# PROBLEM TO WORK ON
An exact transcription of the entries is required, with no images included.
━━━ PROVIDED INFORMATION ━━━
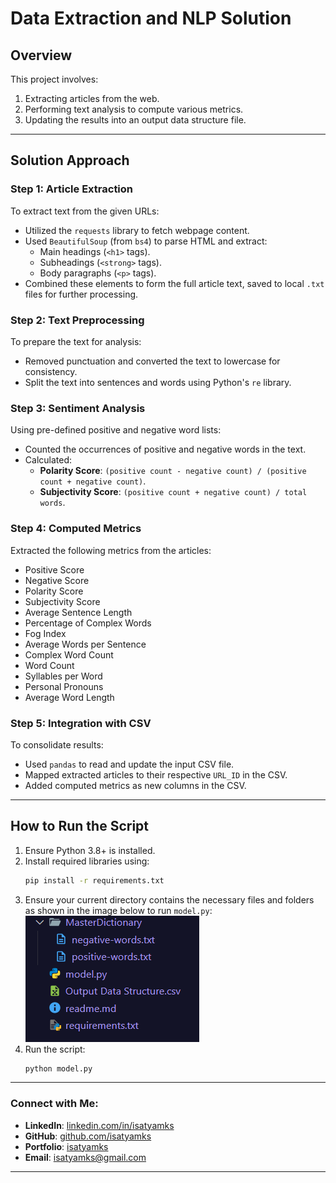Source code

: # Data Extraction and NLP Solution

## Overview

This project involves:
1. Extracting articles from the web.
2. Performing text analysis to compute various metrics.
3. Updating the results into an output data structure file.

____________________________________________________________________________________________________________________________________________________

## Solution Approach

### Step 1: Article Extraction
To extract text from the given URLs:
- Utilized the `requests` library to fetch webpage content.
- Used `BeautifulSoup` (from `bs4`) to parse HTML and extract:
    - Main headings (`<h1>` tags).
    - Subheadings (`<strong>` tags).
    - Body paragraphs (`<p>` tags).
- Combined these elements to form the full article text, saved to local `.txt` files for further processing.

### Step 2: Text Preprocessing
To prepare the text for analysis:
- Removed punctuation and converted the text to lowercase for consistency.
- Split the text into sentences and words using Python's `re` library.

### Step 3: Sentiment Analysis
Using pre-defined positive and negative word lists:
- Counted the occurrences of positive and negative words in the text.
- Calculated:
    - **Polarity Score**: `(positive count - negative count) / (positive count + negative count)`.
    - **Subjectivity Score**: `(positive count + negative count) / total words`.

### Step 4: Computed Metrics
Extracted the following metrics from the articles:
- Positive Score
- Negative Score
- Polarity Score
- Subjectivity Score
- Average Sentence Length
- Percentage of Complex Words
- Fog Index
- Average Words per Sentence
- Complex Word Count
- Word Count
- Syllables per Word
- Personal Pronouns
- Average Word Length

### Step 5: Integration with CSV
To consolidate results:
- Used `pandas` to read and update the input CSV file.
- Mapped extracted articles to their respective `URL_ID` in the CSV.
- Added computed metrics as new columns in the CSV.

_________________________________________________________________________________________________________________________________________________________

## How to Run the Script
1. Ensure Python 3.8+ is installed.
2. Install required libraries using:
     ```bash
     pip install -r requirements.txt
     ```
3. Ensure your current directory contains the necessary files and folders as shown in the image below to run `model.py`:
     ![Directory](image.png)
4. Run the script:
     ```bash
     python model.py
     ```

____________________________________________________________________________________________________________________________________________________________

### Connect with Me:
- **LinkedIn**: [linkedin.com/in/isatyamks](https://linkedin.com/in/isatyamks)
- **GitHub**: [github.com/isatyamks](https://github.com/isatyamks)
- **Portfolio**: [isatyamks](https://isatyamks.vercel.app)
- **Email**: [isatyamks@gmail.com](mailto:isatyamks@gmail.com)

_____________________________________________________________________________________________________________________________________________________________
━━━
# SOLUTION FOR THIS EXERCISE
Source code

: # Data Extraction and NLP Solution

## Overview

This project involves:
1. Extracting articles from the web.
2. Performing text analysis to compute various metrics.
3. Updating the results into an output data structure file.

____________________________________________________________________________________________________________________________________________________

## Solution Approach

### Step 1: Article Extraction
To extract text from the given URLs:
- Utilized the `requests` library to fetch webpage content.
- Used `BeautifulSoup` (from `bs4`) to parse HTML and extract:
    - Main headings (`<h1>` tags).
    - Subheadings (`<strong>` tags).
    - Body paragraphs (`<p>` tags).
- Combined these elements to form the full article text, saved to local `.txt` files for further processing.

### Step 2: Text Preprocessing
To prepare the text for analysis:
- Removed punctuation and converted the text to lowercase for consistency.
- Split the text into sentences and words using Python's `re` library.

### Step 3: Sentiment Analysis
Using pre-defined positive and negative word lists:
- Counted the occurrences of positive and negative words in the text.
- Calculated:
    - **Polarity Score**: `(positive count - negative count) / (positive count + negative count)`.
    - **Subjectivity Score**: `(positive count + negative count) / total words`.

### Step 4: Computed Metrics
Extracted the following metrics from the articles:
- Positive Score
- Negative Score
- Polarity Score
- Subjectivity Score
- Average Sentence Length
- Percentage of Complex Words
- Fog Index
- Average Words per Sentence
- Complex Word Count
- Word Count
- Syllables per Word
- Personal Pronouns
- Average Word Length

### Step 5: Integration with CSV
To consolidate results:
- Used `pandas` to read and update the input CSV file.
- Mapped extracted articles to their respective `URL_ID` in the CSV.
- Added computed metrics as new columns in the CSV.

_________________________________________________________________________________________________________________________________________________________

## How to Run the Script
1. Ensure Python 3.8+ is installed.
2. Install required libraries using:
     ```bash
     pip install -r requirements.txt
     ```
3. Ensure your current directory contains the necessary files and folders as shown in the image below to run `model.py`:
     ![Directory](image.png)
4. Run the script:
     ```bash
     python model.py
     ```

____________________________________________________________________________________________________________________________________________________________

### Connect with Me:
- **LinkedIn**: [linkedin.com/in/isatyamks](https://linkedin.com/in/isatyamks)
- **GitHub**: [github.com/isatyamks](https://github.com/isatyamks)
- **Portfolio**: [isatyamks](https://isatyamks.vercel.app)
- **Email**: [isatyamks@gmail.com](mailto:isatyamks@gmail.com)

_____________________________________________________________________________________________________________________________________________________________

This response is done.